RECORD SET>
========
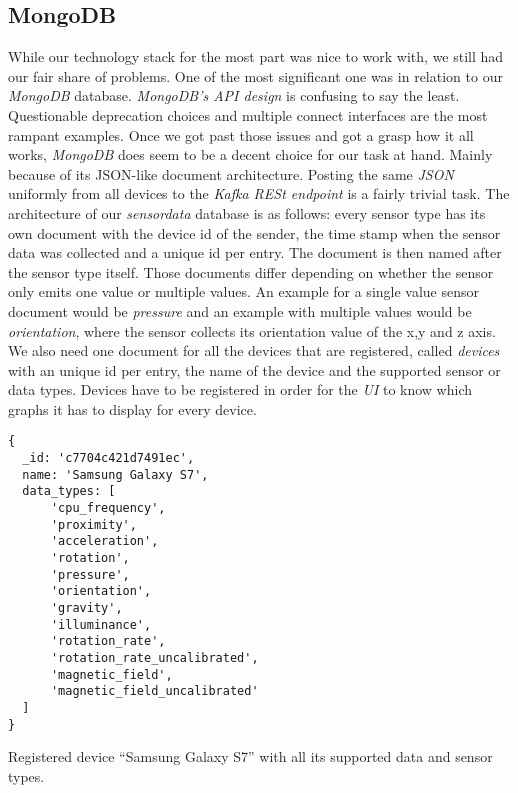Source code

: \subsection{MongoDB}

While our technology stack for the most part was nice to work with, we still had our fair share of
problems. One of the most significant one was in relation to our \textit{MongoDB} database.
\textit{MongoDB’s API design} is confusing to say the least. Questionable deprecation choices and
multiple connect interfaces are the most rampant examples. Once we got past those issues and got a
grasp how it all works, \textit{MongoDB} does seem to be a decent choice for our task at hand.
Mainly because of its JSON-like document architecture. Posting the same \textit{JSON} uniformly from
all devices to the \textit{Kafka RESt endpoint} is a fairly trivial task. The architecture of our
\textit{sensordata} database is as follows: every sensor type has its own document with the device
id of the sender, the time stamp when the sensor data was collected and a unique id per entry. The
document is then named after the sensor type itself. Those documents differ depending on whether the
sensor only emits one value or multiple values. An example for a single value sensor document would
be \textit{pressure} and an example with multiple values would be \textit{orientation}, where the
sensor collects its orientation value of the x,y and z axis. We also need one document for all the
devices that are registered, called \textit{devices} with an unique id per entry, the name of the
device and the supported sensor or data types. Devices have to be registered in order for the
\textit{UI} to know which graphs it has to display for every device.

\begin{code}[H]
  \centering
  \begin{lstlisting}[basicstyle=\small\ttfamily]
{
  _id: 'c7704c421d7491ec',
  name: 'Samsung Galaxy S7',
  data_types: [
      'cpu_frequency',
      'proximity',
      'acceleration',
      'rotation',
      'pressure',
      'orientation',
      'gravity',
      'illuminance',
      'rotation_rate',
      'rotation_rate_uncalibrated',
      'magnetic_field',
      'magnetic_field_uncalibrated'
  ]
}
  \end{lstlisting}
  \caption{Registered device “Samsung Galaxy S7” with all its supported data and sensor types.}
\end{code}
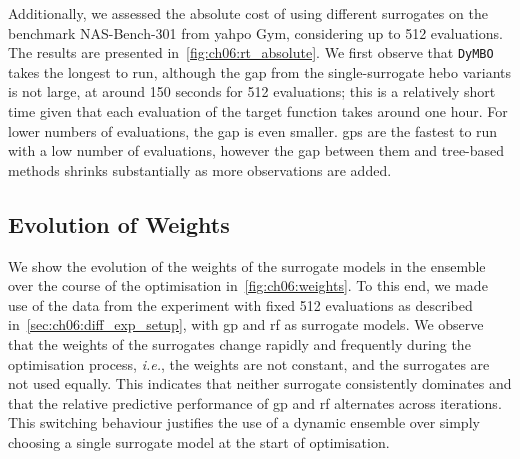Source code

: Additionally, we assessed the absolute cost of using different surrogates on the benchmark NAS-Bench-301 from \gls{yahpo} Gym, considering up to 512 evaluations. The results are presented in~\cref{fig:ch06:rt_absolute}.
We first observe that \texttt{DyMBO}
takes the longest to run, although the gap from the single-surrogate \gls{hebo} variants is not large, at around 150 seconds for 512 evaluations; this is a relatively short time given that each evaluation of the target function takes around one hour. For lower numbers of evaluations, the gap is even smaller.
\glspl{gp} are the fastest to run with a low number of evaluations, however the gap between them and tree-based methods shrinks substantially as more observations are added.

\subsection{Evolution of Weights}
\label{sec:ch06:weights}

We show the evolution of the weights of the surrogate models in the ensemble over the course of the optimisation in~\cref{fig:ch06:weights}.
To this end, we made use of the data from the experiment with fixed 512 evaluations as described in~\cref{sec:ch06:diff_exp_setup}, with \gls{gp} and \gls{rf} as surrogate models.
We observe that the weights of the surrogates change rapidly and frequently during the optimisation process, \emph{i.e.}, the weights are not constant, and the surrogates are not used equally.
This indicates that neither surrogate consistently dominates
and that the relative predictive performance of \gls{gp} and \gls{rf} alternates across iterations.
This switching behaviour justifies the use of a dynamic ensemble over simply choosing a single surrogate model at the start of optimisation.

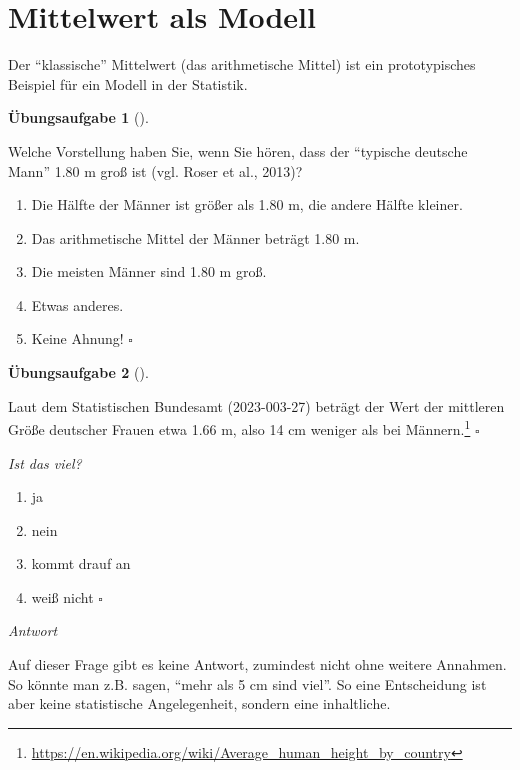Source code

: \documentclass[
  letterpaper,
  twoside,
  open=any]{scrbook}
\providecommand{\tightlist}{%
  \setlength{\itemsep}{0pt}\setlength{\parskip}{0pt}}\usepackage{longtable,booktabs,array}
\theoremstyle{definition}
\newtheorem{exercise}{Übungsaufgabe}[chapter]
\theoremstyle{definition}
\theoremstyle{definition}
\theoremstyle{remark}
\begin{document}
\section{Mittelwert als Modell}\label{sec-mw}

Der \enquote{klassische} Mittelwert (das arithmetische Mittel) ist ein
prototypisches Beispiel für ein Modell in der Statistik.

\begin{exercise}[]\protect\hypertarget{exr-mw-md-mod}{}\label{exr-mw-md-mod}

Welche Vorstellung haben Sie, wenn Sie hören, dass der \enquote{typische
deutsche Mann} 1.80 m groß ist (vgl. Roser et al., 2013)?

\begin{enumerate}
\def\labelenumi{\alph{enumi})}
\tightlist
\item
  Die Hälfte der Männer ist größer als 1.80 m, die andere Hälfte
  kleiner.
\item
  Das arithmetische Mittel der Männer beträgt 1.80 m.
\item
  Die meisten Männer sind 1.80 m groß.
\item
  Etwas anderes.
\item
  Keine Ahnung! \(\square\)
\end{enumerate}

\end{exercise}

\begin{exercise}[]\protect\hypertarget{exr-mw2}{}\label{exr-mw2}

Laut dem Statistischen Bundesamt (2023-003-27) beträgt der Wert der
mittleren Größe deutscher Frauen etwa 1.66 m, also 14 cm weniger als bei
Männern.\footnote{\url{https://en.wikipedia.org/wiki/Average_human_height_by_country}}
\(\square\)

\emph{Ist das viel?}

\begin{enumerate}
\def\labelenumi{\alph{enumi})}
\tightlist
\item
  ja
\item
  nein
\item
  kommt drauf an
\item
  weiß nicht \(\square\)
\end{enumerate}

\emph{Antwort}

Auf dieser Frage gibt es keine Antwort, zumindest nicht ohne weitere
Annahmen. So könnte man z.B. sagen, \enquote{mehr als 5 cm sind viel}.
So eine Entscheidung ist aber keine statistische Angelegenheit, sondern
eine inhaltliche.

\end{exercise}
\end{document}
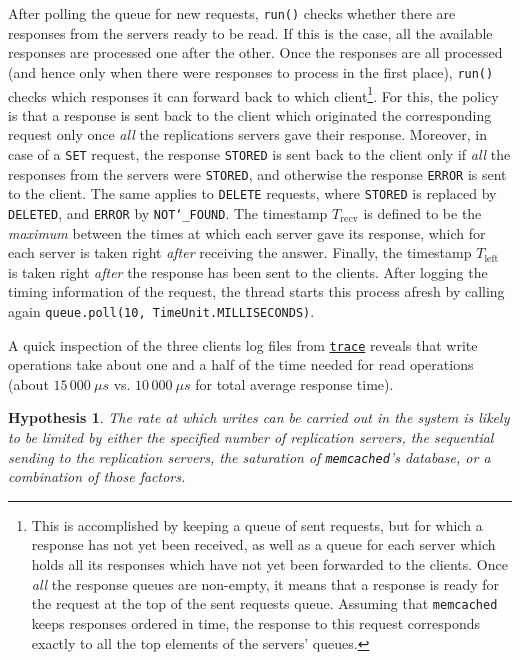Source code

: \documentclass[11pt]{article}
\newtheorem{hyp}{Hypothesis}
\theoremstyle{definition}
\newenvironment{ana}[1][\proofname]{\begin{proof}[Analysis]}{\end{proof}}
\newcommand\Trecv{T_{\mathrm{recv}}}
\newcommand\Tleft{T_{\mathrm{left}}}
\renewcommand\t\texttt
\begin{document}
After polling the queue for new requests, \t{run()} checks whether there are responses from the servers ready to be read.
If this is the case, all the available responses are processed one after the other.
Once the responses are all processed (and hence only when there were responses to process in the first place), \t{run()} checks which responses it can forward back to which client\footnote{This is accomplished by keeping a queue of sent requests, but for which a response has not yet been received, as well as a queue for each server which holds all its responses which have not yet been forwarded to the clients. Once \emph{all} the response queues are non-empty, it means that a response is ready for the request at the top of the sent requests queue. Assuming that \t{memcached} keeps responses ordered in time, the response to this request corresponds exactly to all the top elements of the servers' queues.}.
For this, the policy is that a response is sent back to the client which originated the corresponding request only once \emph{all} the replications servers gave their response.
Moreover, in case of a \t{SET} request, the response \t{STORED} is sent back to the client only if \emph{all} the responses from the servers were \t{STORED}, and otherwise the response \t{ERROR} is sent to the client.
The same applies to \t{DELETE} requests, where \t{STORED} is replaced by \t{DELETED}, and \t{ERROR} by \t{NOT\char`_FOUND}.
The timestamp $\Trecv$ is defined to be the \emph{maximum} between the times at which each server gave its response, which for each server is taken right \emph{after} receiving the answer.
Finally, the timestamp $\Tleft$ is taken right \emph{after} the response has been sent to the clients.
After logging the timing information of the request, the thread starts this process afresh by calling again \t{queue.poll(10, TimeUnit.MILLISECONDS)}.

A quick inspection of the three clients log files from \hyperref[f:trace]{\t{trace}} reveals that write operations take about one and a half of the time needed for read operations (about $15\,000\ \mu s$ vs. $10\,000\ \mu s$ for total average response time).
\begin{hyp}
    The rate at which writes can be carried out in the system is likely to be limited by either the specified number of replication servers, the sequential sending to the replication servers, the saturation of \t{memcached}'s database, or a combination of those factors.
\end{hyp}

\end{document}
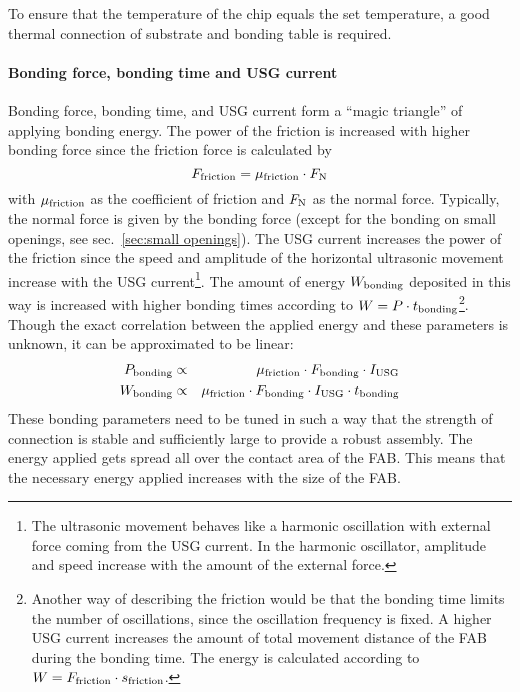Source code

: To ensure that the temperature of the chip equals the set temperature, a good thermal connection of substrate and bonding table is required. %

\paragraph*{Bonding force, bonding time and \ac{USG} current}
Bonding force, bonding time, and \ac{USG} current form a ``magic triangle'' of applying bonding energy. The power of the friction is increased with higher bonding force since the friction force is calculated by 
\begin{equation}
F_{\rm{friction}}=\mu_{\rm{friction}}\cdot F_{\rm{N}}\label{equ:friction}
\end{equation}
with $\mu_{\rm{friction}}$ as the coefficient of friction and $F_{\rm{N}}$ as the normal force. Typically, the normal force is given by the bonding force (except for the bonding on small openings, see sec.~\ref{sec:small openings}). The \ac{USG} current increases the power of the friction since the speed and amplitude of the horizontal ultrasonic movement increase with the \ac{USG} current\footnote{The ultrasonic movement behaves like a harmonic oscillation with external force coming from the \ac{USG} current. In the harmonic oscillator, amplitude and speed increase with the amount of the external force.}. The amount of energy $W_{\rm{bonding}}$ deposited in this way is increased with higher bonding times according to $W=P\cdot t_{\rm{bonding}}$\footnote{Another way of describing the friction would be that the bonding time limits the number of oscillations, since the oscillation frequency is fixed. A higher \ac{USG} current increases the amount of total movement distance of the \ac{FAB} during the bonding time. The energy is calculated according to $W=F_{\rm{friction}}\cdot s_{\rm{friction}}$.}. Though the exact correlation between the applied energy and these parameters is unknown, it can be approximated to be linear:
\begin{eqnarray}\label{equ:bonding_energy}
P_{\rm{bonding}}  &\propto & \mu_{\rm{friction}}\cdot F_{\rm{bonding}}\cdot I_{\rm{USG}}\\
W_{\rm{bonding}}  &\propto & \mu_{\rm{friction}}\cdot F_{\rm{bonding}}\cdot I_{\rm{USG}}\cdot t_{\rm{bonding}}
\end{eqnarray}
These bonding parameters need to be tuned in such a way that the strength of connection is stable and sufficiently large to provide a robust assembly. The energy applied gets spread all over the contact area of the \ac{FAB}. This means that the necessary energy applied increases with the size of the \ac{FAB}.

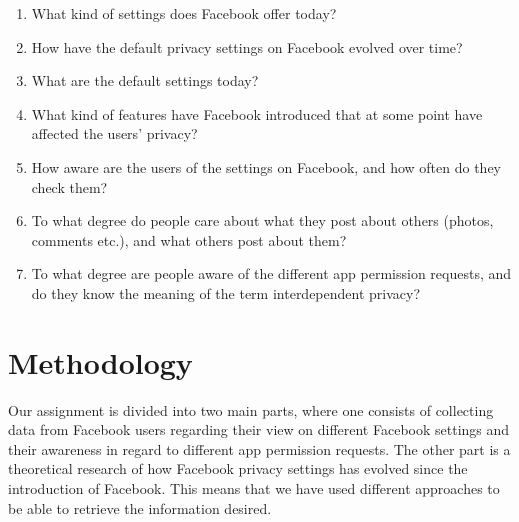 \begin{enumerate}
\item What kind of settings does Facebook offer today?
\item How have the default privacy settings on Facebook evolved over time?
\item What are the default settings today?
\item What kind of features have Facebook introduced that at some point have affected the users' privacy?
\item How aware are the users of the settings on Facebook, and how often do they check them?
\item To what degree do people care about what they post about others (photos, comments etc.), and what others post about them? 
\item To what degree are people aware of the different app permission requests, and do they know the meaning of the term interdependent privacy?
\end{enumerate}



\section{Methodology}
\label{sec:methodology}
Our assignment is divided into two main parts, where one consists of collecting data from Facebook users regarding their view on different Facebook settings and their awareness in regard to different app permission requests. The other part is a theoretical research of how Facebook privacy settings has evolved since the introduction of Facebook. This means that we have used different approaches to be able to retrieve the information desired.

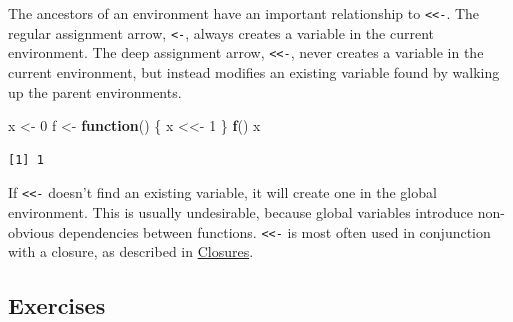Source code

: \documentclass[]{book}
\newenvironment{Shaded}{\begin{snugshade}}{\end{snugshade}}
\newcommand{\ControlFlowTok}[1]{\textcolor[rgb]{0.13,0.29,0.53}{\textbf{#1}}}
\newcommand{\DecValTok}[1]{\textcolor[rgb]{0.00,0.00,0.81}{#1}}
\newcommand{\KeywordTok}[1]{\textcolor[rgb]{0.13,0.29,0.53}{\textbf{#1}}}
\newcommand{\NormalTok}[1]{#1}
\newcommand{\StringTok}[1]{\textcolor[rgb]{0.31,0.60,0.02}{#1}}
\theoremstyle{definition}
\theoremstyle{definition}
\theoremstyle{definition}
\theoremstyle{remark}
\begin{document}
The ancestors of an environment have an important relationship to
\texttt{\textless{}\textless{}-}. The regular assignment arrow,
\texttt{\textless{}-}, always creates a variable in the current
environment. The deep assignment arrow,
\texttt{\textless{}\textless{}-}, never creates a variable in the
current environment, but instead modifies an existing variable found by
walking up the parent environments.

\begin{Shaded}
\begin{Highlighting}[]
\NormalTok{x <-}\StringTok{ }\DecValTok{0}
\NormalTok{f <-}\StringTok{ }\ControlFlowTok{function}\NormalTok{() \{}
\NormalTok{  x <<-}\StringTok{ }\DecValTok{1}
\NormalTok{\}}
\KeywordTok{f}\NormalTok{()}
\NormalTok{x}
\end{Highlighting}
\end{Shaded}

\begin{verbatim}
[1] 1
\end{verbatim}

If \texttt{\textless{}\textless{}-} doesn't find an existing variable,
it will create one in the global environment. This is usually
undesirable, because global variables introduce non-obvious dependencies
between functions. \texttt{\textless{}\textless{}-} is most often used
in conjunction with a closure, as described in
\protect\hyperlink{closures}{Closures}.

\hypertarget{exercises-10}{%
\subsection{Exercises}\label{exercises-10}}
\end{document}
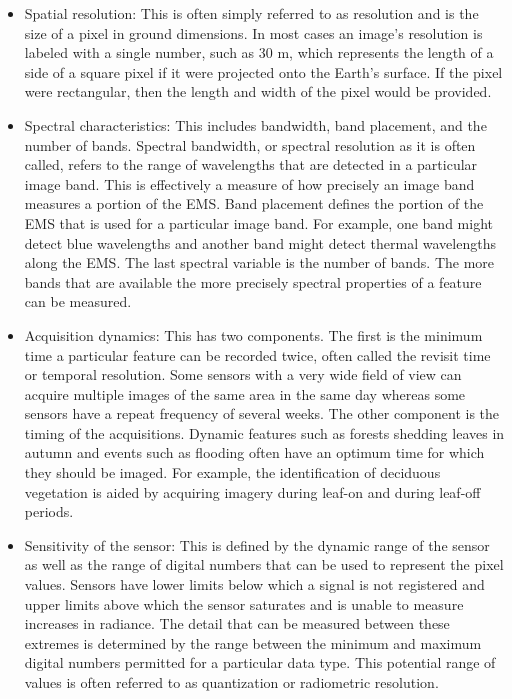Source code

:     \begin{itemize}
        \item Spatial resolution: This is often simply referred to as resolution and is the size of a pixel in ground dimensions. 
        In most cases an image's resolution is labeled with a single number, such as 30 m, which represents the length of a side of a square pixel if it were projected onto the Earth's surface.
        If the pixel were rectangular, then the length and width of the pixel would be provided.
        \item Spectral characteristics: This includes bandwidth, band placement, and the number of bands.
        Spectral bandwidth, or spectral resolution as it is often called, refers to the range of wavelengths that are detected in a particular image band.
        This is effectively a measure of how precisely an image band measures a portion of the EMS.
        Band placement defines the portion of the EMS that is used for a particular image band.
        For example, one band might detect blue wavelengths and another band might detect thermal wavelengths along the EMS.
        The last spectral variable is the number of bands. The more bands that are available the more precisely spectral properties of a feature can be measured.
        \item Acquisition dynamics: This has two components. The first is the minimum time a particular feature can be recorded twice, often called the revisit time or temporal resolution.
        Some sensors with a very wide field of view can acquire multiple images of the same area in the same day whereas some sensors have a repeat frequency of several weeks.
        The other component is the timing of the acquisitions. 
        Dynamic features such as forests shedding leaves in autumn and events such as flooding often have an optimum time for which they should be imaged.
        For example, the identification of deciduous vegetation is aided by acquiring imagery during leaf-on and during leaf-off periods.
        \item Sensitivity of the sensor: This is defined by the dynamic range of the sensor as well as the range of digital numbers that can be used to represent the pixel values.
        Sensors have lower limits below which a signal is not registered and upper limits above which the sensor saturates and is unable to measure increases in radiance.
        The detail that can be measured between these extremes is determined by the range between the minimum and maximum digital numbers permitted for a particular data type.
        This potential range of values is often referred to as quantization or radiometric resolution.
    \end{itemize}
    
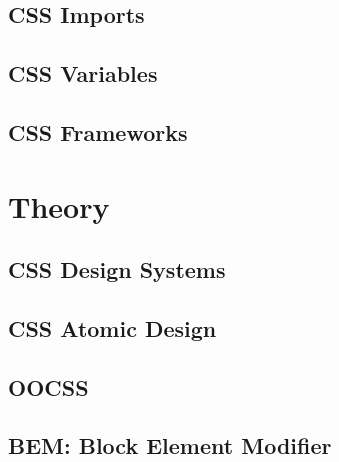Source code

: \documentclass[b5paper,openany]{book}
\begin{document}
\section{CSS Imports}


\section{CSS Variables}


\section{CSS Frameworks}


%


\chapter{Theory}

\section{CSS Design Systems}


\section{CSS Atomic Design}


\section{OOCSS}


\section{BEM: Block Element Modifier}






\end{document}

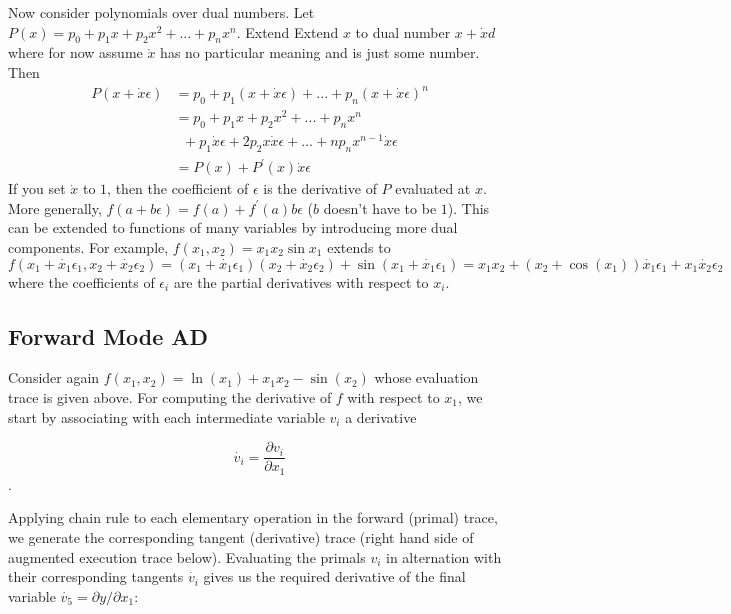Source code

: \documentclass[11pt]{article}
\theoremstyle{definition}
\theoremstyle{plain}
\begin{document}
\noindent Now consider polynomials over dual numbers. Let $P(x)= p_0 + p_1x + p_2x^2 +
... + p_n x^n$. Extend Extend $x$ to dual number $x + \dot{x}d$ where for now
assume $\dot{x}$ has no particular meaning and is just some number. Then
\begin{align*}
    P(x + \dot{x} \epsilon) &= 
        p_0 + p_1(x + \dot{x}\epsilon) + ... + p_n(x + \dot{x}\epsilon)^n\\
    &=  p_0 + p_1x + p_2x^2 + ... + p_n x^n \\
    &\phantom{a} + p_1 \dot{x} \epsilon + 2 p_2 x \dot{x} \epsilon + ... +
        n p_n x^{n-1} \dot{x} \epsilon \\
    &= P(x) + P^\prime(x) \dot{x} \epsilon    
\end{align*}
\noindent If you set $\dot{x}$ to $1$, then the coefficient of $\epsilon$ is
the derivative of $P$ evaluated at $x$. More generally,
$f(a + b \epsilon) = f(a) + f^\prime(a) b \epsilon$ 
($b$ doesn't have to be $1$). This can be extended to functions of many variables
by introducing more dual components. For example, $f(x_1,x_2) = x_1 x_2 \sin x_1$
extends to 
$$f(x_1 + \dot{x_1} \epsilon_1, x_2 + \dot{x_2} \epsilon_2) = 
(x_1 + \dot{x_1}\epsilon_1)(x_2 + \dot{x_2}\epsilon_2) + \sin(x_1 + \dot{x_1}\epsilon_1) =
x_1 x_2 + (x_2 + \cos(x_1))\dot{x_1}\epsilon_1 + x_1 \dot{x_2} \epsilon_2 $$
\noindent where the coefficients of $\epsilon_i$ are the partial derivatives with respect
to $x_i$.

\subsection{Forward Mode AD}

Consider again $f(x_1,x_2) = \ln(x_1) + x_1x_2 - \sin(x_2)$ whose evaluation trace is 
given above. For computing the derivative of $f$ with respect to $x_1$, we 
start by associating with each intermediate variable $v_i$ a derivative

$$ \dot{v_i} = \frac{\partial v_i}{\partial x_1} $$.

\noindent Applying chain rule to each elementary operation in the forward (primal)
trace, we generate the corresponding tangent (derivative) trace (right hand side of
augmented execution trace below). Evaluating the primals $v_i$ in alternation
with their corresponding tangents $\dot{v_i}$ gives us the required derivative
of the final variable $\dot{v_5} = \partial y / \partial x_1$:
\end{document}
========
Please return exactly the lines above, from where the listing starts to the line holding "Mainly because of", inclusive, with the pictures omitted.

Source code

: \subsection{MongoDB}

While our technology stack for the most part was nice to work with, we still had our fair share of
problems. One of the most significant one was in relation to our \textit{MongoDB} database.
\textit{MongoDB’s API design} is confusing to say the least. Questionable deprecation choices and
multiple connect interfaces are the most rampant examples. Once we got past those issues and got a
grasp how it all works, \textit{MongoDB} does seem to be a decent choice for our task at hand.
Mainly because of its JSON-like document architecture. Posting the same \textit{JSON} uniformly from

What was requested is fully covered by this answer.